Saved data entries:
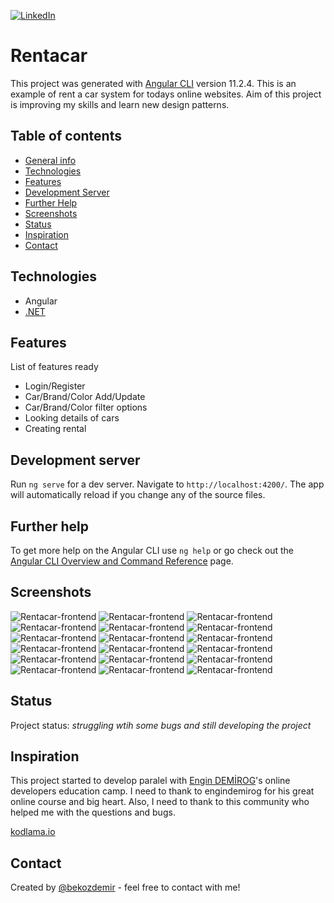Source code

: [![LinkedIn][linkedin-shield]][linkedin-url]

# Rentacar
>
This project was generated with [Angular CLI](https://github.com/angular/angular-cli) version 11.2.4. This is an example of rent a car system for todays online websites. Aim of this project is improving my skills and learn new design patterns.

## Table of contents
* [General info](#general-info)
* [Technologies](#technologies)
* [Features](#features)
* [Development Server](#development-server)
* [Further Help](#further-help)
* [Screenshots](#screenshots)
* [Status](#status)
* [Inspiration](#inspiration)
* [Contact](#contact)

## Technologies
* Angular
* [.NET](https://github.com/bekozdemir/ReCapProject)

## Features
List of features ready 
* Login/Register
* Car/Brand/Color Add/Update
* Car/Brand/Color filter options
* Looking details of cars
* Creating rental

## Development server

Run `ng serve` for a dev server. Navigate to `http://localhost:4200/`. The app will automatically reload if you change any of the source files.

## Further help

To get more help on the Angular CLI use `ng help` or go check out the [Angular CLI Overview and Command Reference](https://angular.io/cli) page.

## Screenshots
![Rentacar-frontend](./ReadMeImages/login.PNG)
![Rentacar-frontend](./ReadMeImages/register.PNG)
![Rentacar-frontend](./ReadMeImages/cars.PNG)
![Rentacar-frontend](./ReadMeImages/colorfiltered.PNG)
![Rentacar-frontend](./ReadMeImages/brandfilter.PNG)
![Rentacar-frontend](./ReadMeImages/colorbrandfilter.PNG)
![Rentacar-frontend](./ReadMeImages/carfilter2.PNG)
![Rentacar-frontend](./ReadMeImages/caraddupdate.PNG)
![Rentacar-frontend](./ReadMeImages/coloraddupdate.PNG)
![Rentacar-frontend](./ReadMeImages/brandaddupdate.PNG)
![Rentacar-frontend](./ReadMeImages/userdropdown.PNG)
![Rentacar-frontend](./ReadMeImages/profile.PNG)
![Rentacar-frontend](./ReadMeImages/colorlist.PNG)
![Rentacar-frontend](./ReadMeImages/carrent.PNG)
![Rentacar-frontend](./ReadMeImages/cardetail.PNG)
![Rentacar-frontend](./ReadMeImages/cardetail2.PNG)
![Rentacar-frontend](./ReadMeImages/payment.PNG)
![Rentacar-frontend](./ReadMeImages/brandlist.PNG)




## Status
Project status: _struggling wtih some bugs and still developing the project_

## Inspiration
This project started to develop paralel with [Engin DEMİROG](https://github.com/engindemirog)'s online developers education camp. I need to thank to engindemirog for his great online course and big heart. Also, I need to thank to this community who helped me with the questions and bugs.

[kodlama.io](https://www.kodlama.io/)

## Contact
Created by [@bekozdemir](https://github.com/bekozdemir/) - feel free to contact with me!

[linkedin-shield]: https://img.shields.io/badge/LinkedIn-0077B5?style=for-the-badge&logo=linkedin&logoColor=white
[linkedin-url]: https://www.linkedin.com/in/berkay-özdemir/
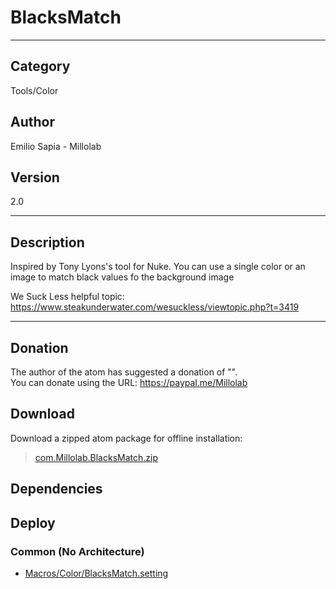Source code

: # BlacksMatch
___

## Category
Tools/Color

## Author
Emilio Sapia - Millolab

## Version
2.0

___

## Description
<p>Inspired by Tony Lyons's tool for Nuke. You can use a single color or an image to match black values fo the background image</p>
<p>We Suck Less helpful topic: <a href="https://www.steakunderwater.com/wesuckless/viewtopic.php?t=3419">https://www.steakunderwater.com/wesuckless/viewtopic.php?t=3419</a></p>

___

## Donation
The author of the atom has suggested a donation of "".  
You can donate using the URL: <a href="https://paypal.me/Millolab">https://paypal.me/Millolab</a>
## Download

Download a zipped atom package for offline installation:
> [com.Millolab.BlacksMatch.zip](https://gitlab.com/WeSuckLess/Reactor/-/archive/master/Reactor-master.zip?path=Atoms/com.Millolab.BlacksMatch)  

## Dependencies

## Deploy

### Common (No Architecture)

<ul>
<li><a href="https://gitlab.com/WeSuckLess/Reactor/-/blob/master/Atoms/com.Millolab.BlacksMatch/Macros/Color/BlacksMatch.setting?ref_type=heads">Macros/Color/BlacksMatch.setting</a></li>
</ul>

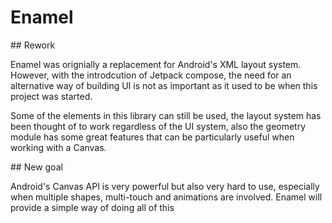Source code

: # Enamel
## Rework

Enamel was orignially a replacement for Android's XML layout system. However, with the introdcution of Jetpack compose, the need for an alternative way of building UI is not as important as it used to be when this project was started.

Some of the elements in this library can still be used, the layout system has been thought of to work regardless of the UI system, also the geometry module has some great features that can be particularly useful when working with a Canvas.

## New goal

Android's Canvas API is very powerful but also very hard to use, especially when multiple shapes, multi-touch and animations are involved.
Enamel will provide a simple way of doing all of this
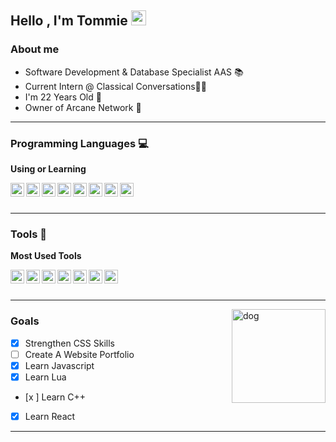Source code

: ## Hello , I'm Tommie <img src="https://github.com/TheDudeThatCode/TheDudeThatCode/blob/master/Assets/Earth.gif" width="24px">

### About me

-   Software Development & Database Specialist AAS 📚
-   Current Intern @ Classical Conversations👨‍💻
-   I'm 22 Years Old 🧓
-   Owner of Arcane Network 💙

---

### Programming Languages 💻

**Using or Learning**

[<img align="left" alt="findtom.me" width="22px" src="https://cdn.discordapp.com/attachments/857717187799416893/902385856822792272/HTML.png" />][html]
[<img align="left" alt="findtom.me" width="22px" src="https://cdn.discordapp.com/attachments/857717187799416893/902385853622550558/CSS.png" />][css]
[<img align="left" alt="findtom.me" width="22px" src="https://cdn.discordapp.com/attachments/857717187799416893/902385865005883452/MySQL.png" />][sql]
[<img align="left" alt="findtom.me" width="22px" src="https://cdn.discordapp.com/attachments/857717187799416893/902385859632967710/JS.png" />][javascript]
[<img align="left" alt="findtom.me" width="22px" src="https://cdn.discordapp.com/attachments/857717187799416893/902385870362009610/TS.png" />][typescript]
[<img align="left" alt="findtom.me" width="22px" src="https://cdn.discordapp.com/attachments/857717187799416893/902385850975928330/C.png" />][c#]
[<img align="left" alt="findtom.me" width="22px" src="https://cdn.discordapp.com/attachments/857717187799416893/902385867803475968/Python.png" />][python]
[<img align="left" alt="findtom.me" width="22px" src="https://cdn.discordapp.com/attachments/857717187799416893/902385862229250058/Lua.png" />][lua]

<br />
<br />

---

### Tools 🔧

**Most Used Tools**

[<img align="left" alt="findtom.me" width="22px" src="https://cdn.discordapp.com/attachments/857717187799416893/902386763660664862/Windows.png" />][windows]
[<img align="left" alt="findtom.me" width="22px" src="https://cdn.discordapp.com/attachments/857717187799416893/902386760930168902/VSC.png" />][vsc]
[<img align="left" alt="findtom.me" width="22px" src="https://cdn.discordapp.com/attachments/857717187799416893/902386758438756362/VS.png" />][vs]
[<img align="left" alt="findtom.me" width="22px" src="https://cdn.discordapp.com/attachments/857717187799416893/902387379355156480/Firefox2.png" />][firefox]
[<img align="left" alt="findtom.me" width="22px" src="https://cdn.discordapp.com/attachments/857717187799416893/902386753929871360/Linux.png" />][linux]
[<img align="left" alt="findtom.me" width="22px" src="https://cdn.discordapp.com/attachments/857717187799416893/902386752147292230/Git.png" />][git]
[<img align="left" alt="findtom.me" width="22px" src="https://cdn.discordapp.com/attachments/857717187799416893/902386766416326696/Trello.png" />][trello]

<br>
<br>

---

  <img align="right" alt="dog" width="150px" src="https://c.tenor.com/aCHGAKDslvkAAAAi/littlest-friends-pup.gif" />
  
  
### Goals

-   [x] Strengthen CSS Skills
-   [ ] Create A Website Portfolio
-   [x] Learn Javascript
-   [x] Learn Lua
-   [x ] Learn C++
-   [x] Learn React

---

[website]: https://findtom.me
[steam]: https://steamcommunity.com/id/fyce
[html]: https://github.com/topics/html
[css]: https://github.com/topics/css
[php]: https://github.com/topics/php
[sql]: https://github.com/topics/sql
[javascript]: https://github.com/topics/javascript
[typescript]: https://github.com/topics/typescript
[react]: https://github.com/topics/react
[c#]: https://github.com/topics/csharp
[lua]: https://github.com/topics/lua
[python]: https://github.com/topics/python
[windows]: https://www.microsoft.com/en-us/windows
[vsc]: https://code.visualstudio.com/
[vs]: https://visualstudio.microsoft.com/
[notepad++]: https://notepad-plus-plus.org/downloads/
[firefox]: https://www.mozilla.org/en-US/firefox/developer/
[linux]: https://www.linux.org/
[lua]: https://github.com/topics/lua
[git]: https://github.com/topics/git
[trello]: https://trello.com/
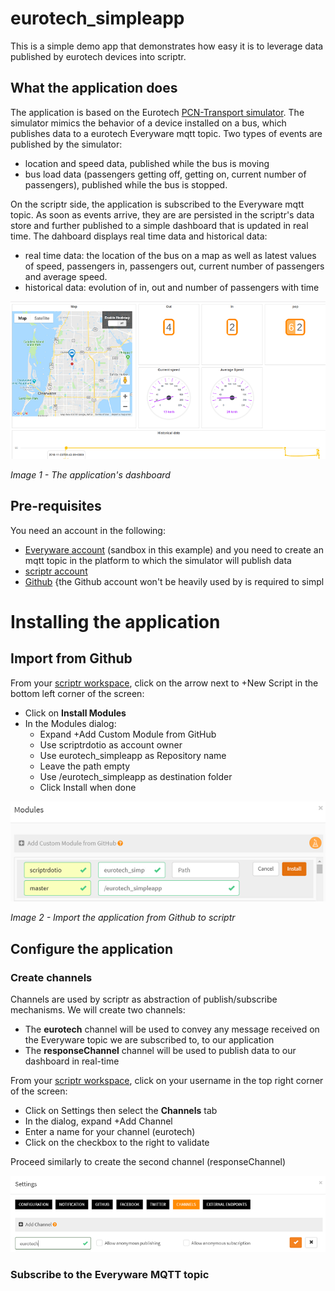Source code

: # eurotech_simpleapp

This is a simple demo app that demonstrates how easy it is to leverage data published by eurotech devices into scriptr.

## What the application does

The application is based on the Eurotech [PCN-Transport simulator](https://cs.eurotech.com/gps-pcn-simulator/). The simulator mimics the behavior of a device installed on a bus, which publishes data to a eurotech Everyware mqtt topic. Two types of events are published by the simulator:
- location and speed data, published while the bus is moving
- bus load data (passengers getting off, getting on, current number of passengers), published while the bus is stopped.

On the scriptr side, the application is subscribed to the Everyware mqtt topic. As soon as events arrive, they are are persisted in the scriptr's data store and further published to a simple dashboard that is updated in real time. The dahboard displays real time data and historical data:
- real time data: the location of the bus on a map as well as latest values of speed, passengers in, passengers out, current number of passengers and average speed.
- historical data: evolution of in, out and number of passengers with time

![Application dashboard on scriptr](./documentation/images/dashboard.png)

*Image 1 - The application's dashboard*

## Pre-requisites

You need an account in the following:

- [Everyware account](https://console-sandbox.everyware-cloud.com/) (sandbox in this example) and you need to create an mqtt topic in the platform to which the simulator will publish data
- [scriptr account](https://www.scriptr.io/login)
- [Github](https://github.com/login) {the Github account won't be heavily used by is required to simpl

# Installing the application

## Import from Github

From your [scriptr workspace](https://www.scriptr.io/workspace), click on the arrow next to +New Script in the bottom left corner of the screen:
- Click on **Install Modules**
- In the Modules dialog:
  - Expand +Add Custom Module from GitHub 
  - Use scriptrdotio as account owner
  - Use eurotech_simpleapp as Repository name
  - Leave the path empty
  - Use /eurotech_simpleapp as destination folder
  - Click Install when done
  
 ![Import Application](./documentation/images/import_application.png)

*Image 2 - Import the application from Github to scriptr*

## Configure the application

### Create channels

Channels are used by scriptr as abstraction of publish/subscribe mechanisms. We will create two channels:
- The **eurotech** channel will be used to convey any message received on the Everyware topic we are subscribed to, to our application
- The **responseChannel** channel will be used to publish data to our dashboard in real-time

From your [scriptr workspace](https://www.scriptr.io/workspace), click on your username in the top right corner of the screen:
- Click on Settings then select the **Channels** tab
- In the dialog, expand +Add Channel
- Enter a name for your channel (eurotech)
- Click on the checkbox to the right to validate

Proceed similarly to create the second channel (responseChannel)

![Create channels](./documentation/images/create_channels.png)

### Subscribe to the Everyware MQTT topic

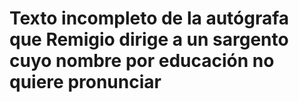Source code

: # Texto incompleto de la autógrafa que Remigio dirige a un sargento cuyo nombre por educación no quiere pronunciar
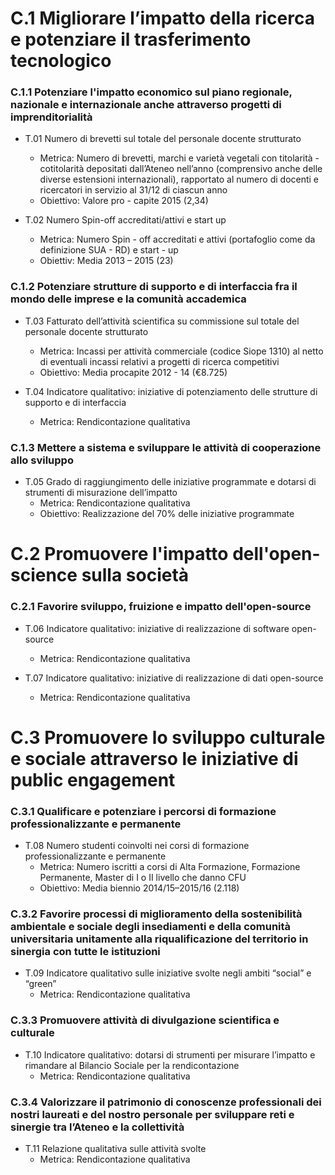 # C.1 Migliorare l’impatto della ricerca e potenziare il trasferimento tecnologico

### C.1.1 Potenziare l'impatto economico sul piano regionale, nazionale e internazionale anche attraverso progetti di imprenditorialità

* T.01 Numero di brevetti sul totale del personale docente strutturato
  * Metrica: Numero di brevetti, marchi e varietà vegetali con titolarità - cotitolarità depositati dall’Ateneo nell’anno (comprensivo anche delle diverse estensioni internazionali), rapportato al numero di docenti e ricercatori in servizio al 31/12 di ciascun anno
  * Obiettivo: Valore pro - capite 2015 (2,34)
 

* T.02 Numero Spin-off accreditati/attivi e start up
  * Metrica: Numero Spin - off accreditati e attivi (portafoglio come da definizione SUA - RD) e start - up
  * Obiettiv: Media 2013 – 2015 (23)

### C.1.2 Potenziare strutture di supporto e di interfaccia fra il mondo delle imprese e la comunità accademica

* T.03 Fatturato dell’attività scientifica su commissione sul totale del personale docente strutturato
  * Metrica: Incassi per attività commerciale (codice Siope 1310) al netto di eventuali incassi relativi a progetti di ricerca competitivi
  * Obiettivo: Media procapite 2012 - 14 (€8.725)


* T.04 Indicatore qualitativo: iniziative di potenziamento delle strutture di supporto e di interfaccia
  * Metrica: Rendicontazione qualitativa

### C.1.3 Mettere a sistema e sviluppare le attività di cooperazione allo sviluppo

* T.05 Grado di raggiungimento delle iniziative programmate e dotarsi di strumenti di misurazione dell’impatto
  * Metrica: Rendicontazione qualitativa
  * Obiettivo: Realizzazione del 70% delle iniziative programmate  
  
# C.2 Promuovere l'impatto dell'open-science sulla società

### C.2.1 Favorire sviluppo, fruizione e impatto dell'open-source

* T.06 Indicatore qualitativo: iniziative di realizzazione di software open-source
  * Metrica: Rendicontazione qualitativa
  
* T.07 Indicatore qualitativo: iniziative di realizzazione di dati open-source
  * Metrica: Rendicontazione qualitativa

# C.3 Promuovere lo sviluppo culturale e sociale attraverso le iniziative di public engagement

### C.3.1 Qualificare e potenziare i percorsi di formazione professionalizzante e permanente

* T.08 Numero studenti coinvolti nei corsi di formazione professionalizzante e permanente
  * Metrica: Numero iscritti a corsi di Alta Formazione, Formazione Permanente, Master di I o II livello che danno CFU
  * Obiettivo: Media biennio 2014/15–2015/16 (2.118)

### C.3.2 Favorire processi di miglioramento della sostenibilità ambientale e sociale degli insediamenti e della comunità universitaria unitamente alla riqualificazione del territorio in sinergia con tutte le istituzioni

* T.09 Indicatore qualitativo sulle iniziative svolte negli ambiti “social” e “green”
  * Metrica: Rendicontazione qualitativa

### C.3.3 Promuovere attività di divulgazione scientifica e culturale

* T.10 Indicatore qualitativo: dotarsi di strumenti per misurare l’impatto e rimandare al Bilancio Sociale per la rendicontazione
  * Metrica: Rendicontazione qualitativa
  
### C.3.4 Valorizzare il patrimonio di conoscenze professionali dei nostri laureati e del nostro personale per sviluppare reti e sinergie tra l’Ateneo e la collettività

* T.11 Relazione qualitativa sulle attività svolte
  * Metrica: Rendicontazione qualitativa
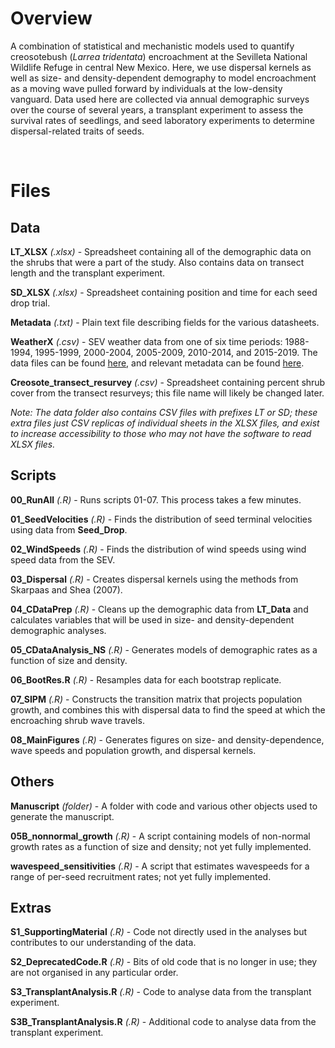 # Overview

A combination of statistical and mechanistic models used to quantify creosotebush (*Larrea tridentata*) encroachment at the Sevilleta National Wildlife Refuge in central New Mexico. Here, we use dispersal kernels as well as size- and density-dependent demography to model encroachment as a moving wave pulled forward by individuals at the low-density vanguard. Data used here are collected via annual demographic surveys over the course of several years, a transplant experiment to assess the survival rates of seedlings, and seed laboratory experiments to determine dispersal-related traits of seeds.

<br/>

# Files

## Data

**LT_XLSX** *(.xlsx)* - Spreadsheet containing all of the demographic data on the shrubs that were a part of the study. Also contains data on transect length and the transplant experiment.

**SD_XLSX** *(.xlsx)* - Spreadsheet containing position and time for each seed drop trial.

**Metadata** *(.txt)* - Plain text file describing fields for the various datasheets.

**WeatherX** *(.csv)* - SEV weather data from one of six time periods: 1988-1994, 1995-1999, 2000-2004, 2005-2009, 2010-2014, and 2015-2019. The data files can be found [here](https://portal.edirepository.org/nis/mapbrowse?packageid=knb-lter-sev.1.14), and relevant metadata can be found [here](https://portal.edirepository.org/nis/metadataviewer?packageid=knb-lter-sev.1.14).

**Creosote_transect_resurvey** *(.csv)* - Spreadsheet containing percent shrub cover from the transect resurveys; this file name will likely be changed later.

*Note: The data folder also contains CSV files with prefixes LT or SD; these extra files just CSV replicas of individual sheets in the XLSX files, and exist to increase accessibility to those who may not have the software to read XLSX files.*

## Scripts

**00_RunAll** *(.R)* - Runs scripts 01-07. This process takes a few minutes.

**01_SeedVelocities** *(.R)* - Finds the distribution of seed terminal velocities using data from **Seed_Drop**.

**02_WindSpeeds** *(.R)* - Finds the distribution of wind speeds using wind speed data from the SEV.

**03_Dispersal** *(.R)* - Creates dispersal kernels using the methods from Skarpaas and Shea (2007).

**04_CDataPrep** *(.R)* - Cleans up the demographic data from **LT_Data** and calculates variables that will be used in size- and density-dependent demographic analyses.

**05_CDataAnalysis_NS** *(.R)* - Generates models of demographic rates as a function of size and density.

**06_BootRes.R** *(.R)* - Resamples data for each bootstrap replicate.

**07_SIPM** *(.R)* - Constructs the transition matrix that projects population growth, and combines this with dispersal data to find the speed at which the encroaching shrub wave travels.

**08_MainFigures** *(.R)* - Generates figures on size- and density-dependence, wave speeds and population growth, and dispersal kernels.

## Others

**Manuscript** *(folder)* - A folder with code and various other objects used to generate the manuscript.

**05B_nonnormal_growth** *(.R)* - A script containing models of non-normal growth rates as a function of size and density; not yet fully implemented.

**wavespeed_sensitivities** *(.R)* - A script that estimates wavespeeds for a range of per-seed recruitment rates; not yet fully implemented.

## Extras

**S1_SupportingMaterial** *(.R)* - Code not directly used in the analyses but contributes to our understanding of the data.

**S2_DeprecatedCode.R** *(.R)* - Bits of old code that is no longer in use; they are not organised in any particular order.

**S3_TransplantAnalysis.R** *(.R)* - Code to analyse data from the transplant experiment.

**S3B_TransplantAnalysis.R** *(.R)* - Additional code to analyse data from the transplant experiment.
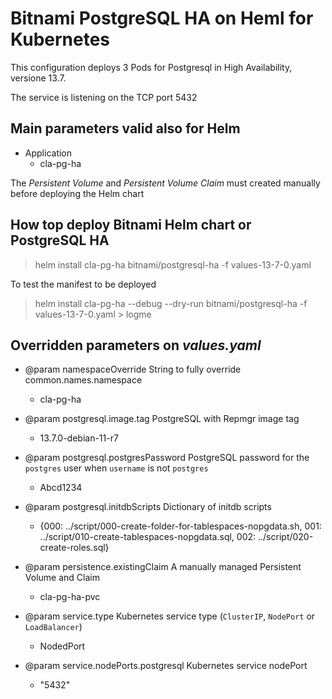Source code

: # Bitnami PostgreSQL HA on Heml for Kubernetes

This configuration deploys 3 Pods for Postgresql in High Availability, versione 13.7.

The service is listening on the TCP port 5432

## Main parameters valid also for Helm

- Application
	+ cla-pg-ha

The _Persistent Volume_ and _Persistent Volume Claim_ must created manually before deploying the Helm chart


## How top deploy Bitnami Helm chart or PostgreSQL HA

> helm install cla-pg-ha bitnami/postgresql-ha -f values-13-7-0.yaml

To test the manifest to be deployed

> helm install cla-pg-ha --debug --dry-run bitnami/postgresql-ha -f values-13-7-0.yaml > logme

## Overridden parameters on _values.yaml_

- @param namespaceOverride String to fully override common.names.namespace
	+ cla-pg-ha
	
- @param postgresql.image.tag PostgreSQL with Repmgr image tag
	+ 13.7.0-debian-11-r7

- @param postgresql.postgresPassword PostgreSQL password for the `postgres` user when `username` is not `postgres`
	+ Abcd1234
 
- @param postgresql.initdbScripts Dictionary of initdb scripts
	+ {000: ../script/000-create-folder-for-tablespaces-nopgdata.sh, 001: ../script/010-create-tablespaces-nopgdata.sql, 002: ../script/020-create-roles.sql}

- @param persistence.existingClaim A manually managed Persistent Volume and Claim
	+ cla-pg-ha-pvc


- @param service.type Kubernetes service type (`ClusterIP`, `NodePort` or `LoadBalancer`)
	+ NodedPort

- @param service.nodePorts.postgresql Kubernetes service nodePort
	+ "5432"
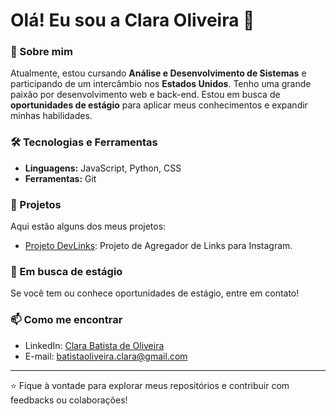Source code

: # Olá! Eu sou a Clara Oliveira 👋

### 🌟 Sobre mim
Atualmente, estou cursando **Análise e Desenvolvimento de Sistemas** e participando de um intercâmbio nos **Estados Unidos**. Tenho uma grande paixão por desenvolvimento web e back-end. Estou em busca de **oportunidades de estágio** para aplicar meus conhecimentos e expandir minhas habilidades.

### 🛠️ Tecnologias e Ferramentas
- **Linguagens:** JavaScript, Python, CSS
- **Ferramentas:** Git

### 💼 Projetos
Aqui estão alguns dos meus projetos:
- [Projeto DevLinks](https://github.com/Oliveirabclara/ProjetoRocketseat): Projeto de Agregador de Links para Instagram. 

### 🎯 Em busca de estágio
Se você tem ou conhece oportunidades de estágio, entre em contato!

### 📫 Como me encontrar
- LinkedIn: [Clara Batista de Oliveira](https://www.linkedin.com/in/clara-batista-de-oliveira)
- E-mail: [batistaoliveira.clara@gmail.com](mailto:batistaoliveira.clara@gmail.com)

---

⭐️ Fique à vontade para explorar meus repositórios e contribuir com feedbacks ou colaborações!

YOUR INSTRUCTIONS: Your task is to copy only the lines above starting at the one containing "Created by [@bekozdemir](https://github.com/bekozdemir/)" and ending at the one containing "## New goal". Copy them exactly, both ends included, and omit the pictures.

RESULT:
Created by [@bekozdemir](https://github.com/bekozdemir/) - feel free to contact with me!

[linkedin-shield]: https://img.shields.io/badge/LinkedIn-0077B5?style=for-the-badge&logo=linkedin&logoColor=white
[linkedin-url]: https://www.linkedin.com/in/berkay-özdemir/
Source code

: # BlacksMatch
___

## Category
Tools/Color

## Author
Emilio Sapia - Millolab

## Version
2.0

___

## Description
<p>Inspired by Tony Lyons's tool for Nuke. You can use a single color or an image to match black values fo the background image</p>
<p>We Suck Less helpful topic: <a href="https://www.steakunderwater.com/wesuckless/viewtopic.php?t=3419">https://www.steakunderwater.com/wesuckless/viewtopic.php?t=3419</a></p>

___

## Donation
The author of the atom has suggested a donation of "".  
You can donate using the URL: <a href="https://paypal.me/Millolab">https://paypal.me/Millolab</a>
## Download

Download a zipped atom package for offline installation:
> [com.Millolab.BlacksMatch.zip](https://gitlab.com/WeSuckLess/Reactor/-/archive/master/Reactor-master.zip?path=Atoms/com.Millolab.BlacksMatch)  

## Dependencies

## Deploy

### Common (No Architecture)

<ul>
<li><a href="https://gitlab.com/WeSuckLess/Reactor/-/blob/master/Atoms/com.Millolab.BlacksMatch/Macros/Color/BlacksMatch.setting?ref_type=heads">Macros/Color/BlacksMatch.setting</a></li>
</ul>

Source code

: # Enamel
## Rework

Enamel was orignially a replacement for Android's XML layout system. However, with the introdcution of Jetpack compose, the need for an alternative way of building UI is not as important as it used to be when this project was started.

Some of the elements in this library can still be used, the layout system has been thought of to work regardless of the UI system, also the geometry module has some great features that can be particularly useful when working with a Canvas.

## New goal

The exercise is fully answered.